Everything from the first line of the data through the line with "있는 것으로 해석됩니다.</p>" is to be echoed exactly, minus the pictures.

EXERCISE MATERIALS START

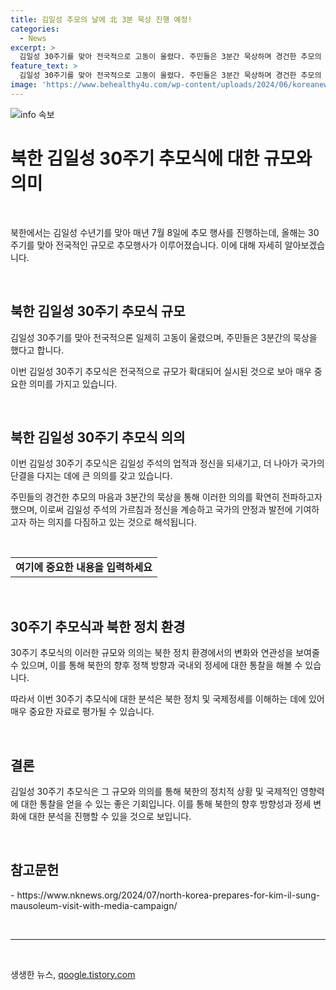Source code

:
 ```yaml
---
title: 김일성 추모의 날에 北 3분 묵상 진행 예정!
categories:
  - News
excerpt: >
  김일성 30주기를 맞아 전국적으로 고동이 울렸다. 주민들은 3분간 묵상하며 경건한 추모의 마음을 담았다.
feature_text: >
  김일성 30주기를 맞아 전국적으로 고동이 울렸다. 주민들은 3분간 묵상하며 경건한 추모의 마음을 담았다.
image: 'https://www.behealthy4u.com/wp-content/uploads/2024/06/koreanews.jpg'
---
```


<p><img src="https://www.behealthy4u.com/wp-content/uploads/2024/06/koreanews.jpg" alt="info 속보" /></p>

<h1>북한 김일성 30주기 추모식에 대한 규모와 의미</h1>

<p data-ke-size="size16">&nbsp;</p>

<p>북한에서는 김일성 수년기를 맞아 매년 7월 8일에 추모 행사를 진행하는데, 올해는 30주기를 맞아 전국적인 규모로 추모행사가 이루어졌습니다. 이에 대해 자세히 알아보겠습니다.</p>

<p data-ke-size="size16">&nbsp;</p>

<h2 data-ke-size="size26">북한 김일성 30주기 추모식 규모</h2>

<p data-ke-size="size16">김일성 30주기를 맞아 전국적으론 일제히 고동이 울렸으며, 주민들은 3분간의 묵상을 했다고 합니다.</p>

<p data-ke-size="size16">이번 김일성 30주기 추모식은 전국적으로 규모가 확대되어 실시된 것으로 보아 매우 중요한 의미를 가지고 있습니다.</p>

<p data-ke-size="size16">&nbsp;</p>

<h2 data-ke-size="size26">북한 김일성 30주기 추모식 의의</h2>

<p data-ke-size="size16">이번 김일성 30주기 추모식은 김일성 주석의 업적과 정신을 되새기고, 더 나아가 국가의 단결을 다지는 데에 큰 의의를 갖고 있습니다.</p>

<p data-ke-size="size16">주민들의 경건한 추모의 마음과 3분간의 묵상을 통해 이러한 의의를 확연히 전파하고자 했으며, 이로써 김일성 주석의 가르침과 정신을 계승하고 국가의 안정과 발전에 기여하고자 하는 의지를 다짐하고 있는 것으로 해석됩니다.</p>

<p data-ke-size="size16">&nbsp;</p>

<table>
    <tbody>
        <tr>
            <td style="text-align: center; height: 17px;"><b>여기에 중요한 내용을 입력하세요</b></td>
        </tr>
    </tbody>
</table>

<p data-ke-size="size16">&nbsp;</p>

<h2 data-ke-size="size26"><b>30주기 추모식과 북한 정치 환경</b></h2>

<p data-ke-size="size16">30주기 추모식의 이러한 규모와 의의는 북한 정치 환경에서의 변화와 연관성을 보여줄 수 있으며, 이를 통해 북한의 향후 정책 방향과 국내외 정세에 대한 통찰을 해볼 수 있습니다.</p>

<p data-ke-size="size16">따라서 이번 30주기 추모식에 대한 분석은 북한 정치 및 국제정세를 이해하는 데에 있어 매우 중요한 자료로 평가될 수 있습니다.</p>

<p data-ke-size="size16">&nbsp;</p>

<h2 data-ke-size="size26"><b>결론</b></h2>

<p data-ke-size="size16">김일성 30주기 추모식은 그 규모와 의의를 통해 북한의 정치적 상황 및 국제적인 영향력에 대한 통찰을 얻을 수 있는 좋은 기회입니다. 이를 통해 북한의 향후 방향성과 정세 변화에 대한 분석을 진행할 수 있을 것으로 보입니다.</p>

<p data-ke-size="size16">&nbsp;</p>

<h2 data-ke-size="size26"><b>참고문헌</b></h2>

<p data-ke-size="size16">- https://www.nknews.org/2024/07/north-korea-prepares-for-kim-il-sung-mausoleum-visit-with-media-campaign/</p>

<p data-ke-size="size16">&nbsp;</p>

<hr>

<p data-ke-size="size16">&nbsp;</p>
생생한 뉴스, <a href="https://qoogle.tistory.com" rel="dofollow">qoogle.tistory.com</a>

EXERCISE MATERIALS END

### COMPLETED EXERCISE
Source code

:
 ```yaml
---
title: 김일성 추모의 날에 北 3분 묵상 진행 예정!
categories:
  - News
excerpt: >
  김일성 30주기를 맞아 전국적으로 고동이 울렸다. 주민들은 3분간 묵상하며 경건한 추모의 마음을 담았다.
feature_text: >
  김일성 30주기를 맞아 전국적으로 고동이 울렸다. 주민들은 3분간 묵상하며 경건한 추모의 마음을 담았다.
image: 'https://www.behealthy4u.com/wp-content/uploads/2024/06/koreanews.jpg'
---
```


<p><img src="https://www.behealthy4u.com/wp-content/uploads/2024/06/koreanews.jpg" alt="info 속보" /></p>

<h1>북한 김일성 30주기 추모식에 대한 규모와 의미</h1>

<p data-ke-size="size16">&nbsp;</p>

<p>북한에서는 김일성 수년기를 맞아 매년 7월 8일에 추모 행사를 진행하는데, 올해는 30주기를 맞아 전국적인 규모로 추모행사가 이루어졌습니다. 이에 대해 자세히 알아보겠습니다.</p>

<p data-ke-size="size16">&nbsp;</p>

<h2 data-ke-size="size26">북한 김일성 30주기 추모식 규모</h2>

<p data-ke-size="size16">김일성 30주기를 맞아 전국적으론 일제히 고동이 울렸으며, 주민들은 3분간의 묵상을 했다고 합니다.</p>

<p data-ke-size="size16">이번 김일성 30주기 추모식은 전국적으로 규모가 확대되어 실시된 것으로 보아 매우 중요한 의미를 가지고 있습니다.</p>

<p data-ke-size="size16">&nbsp;</p>

<h2 data-ke-size="size26">북한 김일성 30주기 추모식 의의</h2>

<p data-ke-size="size16">이번 김일성 30주기 추모식은 김일성 주석의 업적과 정신을 되새기고, 더 나아가 국가의 단결을 다지는 데에 큰 의의를 갖고 있습니다.</p>

<p data-ke-size="size16">주민들의 경건한 추모의 마음과 3분간의 묵상을 통해 이러한 의의를 확연히 전파하고자 했으며, 이로써 김일성 주석의 가르침과 정신을 계승하고 국가의 안정과 발전에 기여하고자 하는 의지를 다짐하고 있는 것으로 해석됩니다.</p>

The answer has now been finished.